The London Contemporary Dance Theatre (LCDT) was a contemporary dance company, based at The Place, founded by Robin Howard with Robert Cohan as its Artistic Director.

Founded in 1967, and strongly influenced by the ideas of American modern and postmodern dance artists Martha Graham and Merce Cunningham, the company was probably the first contemporary dance company in the UK, and played a pioneering role in developing the art form in that country.

Choreographers such as Siobhan Davies, Christopher Bannerman and Micha Bergese, worked alongside composers like Barrington Pheloung to create new works which were performed at the Sadler's Wells Theatre and toured the UK and internationally.

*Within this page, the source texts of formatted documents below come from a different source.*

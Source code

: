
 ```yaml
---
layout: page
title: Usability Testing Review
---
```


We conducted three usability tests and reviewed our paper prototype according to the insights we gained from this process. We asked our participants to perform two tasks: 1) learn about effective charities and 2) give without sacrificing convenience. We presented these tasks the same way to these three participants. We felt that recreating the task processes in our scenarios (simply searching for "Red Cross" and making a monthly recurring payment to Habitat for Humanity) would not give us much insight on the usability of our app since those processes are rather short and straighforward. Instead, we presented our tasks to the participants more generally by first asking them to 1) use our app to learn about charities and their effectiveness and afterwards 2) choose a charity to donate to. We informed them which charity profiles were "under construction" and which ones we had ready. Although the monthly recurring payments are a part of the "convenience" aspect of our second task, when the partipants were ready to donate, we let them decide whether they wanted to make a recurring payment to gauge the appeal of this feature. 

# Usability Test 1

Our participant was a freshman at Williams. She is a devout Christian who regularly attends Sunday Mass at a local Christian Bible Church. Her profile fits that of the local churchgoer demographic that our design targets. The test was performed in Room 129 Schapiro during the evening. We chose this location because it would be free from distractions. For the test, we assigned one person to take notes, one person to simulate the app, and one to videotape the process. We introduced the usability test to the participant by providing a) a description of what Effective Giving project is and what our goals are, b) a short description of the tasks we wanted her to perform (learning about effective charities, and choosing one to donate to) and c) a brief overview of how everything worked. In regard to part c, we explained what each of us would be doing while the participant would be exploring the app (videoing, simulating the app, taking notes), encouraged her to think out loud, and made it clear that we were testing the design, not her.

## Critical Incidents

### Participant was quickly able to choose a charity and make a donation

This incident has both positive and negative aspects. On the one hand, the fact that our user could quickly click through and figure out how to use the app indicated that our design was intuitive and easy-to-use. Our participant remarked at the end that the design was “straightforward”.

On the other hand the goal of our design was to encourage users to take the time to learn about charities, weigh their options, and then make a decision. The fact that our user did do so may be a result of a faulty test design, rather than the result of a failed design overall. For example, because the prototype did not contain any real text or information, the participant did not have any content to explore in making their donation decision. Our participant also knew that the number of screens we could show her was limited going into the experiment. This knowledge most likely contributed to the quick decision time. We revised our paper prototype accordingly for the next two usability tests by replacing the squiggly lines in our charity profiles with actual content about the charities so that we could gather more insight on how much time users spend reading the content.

Well-known works created by the company include:
 Cell (1969)
 Troy Game (1974)
 Forest (1976)
 Nympheas (1976)
 Stabat Mater (1976)
 Sphinx (1977)
 Rainbow Bandit (1979)
 Run Like Thunder (1983)

LCDT won the 1975 Evening Standard Award for Outstanding Achievement In Ballet and Olivier Awards on three occasions: in 1978, 1989–1990 and 1994.

The company closed in 1994 when The Place refocused its work, creating the Richard Alston Dance Company, and developing a bigger presenting programme for the Robin Howard Dance Theatre.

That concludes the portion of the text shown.